Changing History - Inglourious Basterds, Django Unchained, The Hateful Eight, & Once Upon a Time...in Hollywood

Here’s where things get complicated. As his voice grew more pronounced, Tarantino decided to take a step into the real world, inviting the moral complexity inherent to revisionist history to invade his narratives. The violence in Inglourious Basterds is cathartic, specifically because it is directed at Nazis. Yet it is still shocking, gruesome and provocative. The most alarming example being the branding of evil via bowie knife - but the way this ties into the film’s concerns on a thematic level more than justifies the audience’s blood lust. Specifically, some have been critical of Quentin for altering the shape of history and potentially minimizing historic complexity into black and white, good vs. evil narratives. But speaking as Jews living in a modern world where fascism is slowly rising out of its crypt, the movie plainly speaks to our times in a way that more art should. Don’t we all have a bone in our body that wishes we could’ve scalped some Nazis?

In Django Unchained, history weighs heavily on the circumstances of its main characters. Django is afforded very little autonomy, subjected to or witnessing torture on those who are by all accounts innocent. Unlike his earlier work, most of the violence in the film is protracted and intense, without the zany feeling of catharsis seen throughout Kill Bill and Basterds. Watching slaves ripped apart by packs of wild dogs carries a solemnity that can’t be denied; we as an audience are implicit in the torture - and only in its final stretch does the story grant Django violent retribution.

His following film isn’t directly tethered to a historical event, yet the film plays as a horror show with cultural implications throughout. It’s fitting that Tarantino’s biggest influence on The Hateful Eight was John Carpenter’s The Thing, about a shapeshifting alien force that would burrow its way into the heart of any warm body. The characters populating this Western are mostly rotten to the core, their violent acts personal, painful and often unsparing. There’s a reason many audiences couldn’t stomach this film in particular, especially because there’s no catharsis, just prolonged spite that bubbles up in the form of bullet holes.

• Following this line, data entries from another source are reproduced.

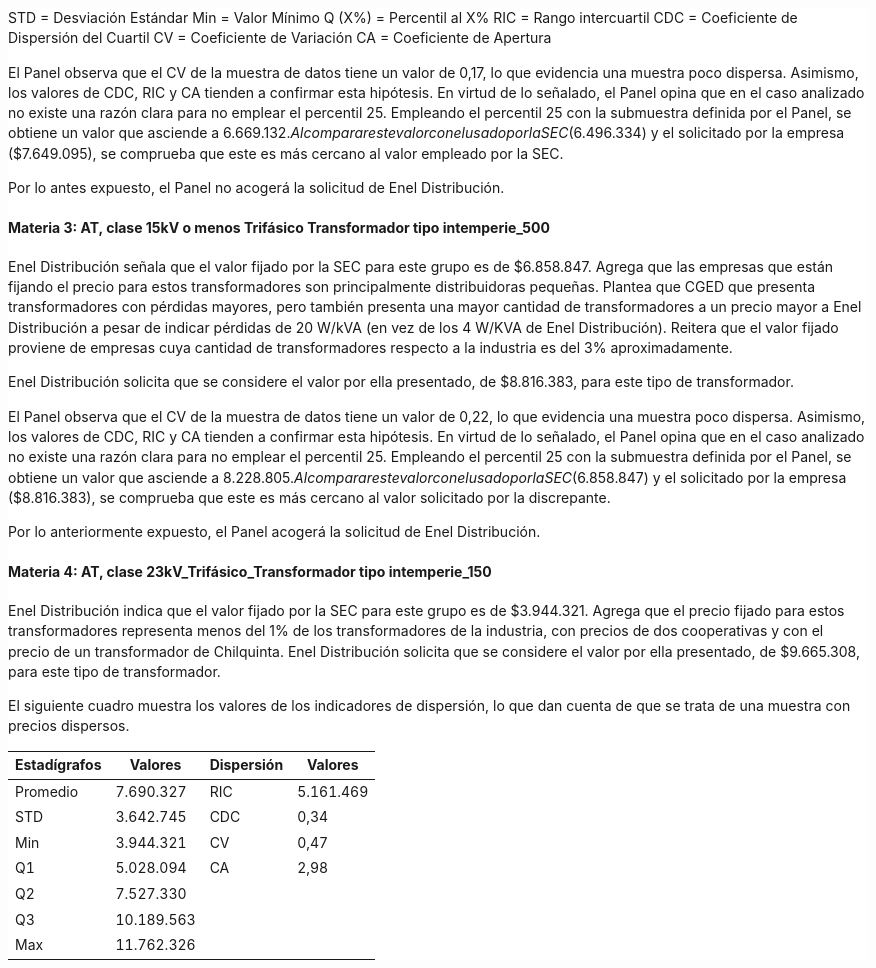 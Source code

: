 STD = Desviación Estándar
Min = Valor Mínimo
Q (X%) = Percentil al X%
RIC = Rango intercuartil
CDC = Coeficiente de Dispersión del Cuartil
CV = Coeficiente de Variación
CA = Coeficiente de Apertura

El Panel observa que el CV de la muestra de datos tiene un valor de 0,17, lo que evidencia una muestra poco dispersa. Asimismo, los valores de CDC, RIC y CA tienden a confirmar esta hipótesis.
En virtud de lo señalado, el Panel opina que en el caso analizado no existe una razón clara para no emplear el percentil 25.
Empleando el percentil 25 con la submuestra definida por el Panel, se obtiene un valor que asciende a $6.669.132. Al comparar este valor con el usado por la SEC ($6.496.334) y el solicitado por la empresa ($7.649.095), se comprueba que este es más cercano al valor empleado por la SEC.

Por lo antes expuesto, el Panel no acogerá la solicitud de Enel Distribución.

#### Materia 3: AT, clase 15kV o menos Trifásico Transformador tipo intemperie_500

Enel Distribución señala que el valor fijado por la SEC para este grupo es de $6.858.847. Agrega que las empresas que están fijando el precio para estos transformadores son principalmente distribuidoras pequeñas. Plantea que CGED que presenta transformadores con pérdidas mayores, pero también presenta una mayor cantidad de transformadores a un precio mayor a Enel Distribución a pesar de indicar pérdidas de 20 W/kVA (en vez de los 4 W/KVA de Enel Distribución). Reitera que el valor fijado proviene de empresas cuya cantidad de transformadores respecto a la industria es del 3% aproximadamente.

Enel Distribución solicita que se considere el valor por ella presentado, de $8.816.383, para este tipo de transformador.

El Panel observa que el CV de la muestra de datos tiene un valor de 0,22, lo que evidencia una muestra poco dispersa. Asimismo, los valores de CDC, RIC y CA tienden a confirmar esta hipótesis.
En virtud de lo señalado, el Panel opina que en el caso analizado no existe una razón clara para no emplear el percentil 25.
Empleando el percentil 25 con la submuestra definida por el Panel, se obtiene un valor que asciende a $8.228.805. Al comparar este valor con el usado por la SEC ($6.858.847) y el solicitado por la empresa ($8.816.383), se comprueba que este es más cercano al valor solicitado por la discrepante.

Por lo anteriormente expuesto, el Panel acogerá la solicitud de Enel Distribución.

#### Materia 4: AT, clase 23kV_Trifásico_Transformador tipo intemperie_150

Enel Distribución indica que el valor fijado por la SEC para este grupo es de $3.944.321. Agrega que el precio fijado para estos transformadores representa menos del 1% de los transformadores de la industria, con precios de dos cooperativas y con el precio de un transformador de Chilquinta. Enel Distribución solicita que se considere el valor por ella presentado, de $9.665.308, para este tipo de transformador.

El siguiente cuadro muestra los valores de los indicadores de dispersión, lo que dan cuenta de que se trata de una muestra con precios dispersos.

| Estadígrafos | Valores    | Dispersión | Valores   |
| ------------ | ---------- | ---------- | --------- |
| Promedio     | 7.690.327  | RIC        | 5.161.469 |
| STD          | 3.642.745  | CDC        | 0,34      |
| Min          | 3.944.321  | CV         | 0,47      |
| Q1           | 5.028.094  | CA         | 2,98      |
| Q2           | 7.527.330  |            |           |
| Q3           | 10.189.563 |            |           |
| Max          | 11.762.326 |            |           |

This ultimately brings us to the most recent (and perhaps final) chapter in Tarantino’s career. Once Upon a Time...in Hollywood has mostly been celebrated for its deliberate shagginess and restraint in comparison to the rest of his filmography. Yet the narrative is perhaps more directly self-reflexive than usual. In the final moments leading up to the prolonged violent attack capping of this story, a crazed character justifies her bloody predilections with revenge on those responsible for rearing them to this primal state: the people who made the violent movies they grew up on. Many have criticized such a statement to be too direct in its implications, but it serves as justification for Tarantino to double down on his own bloody predilections.

Quentin Tarantino is and always has been a complex artist for the way he trades in salacious material in order to provoke a reaction in his audiences. Some audiences may be offended by the way he couches his fantasies in the fabric of female, Jewish, African-American and other disenfranchised characters’ narratives. Many believe that he’s minimizing their plight by simplifying the societal conflict. But what many fail to understand is that he uses violence as a tool for catharsis on a thematic and storytelling level, and in a wide variety of ways. In the social agreement we’ve created as a society, violence is not permitted because it leads to chaos, disarray and the horrible splintering of souls. But in Tarantino’s cinema, it functions the way a song plays in a musical: lending a voice to an idea or a character when a few words simply won’t do.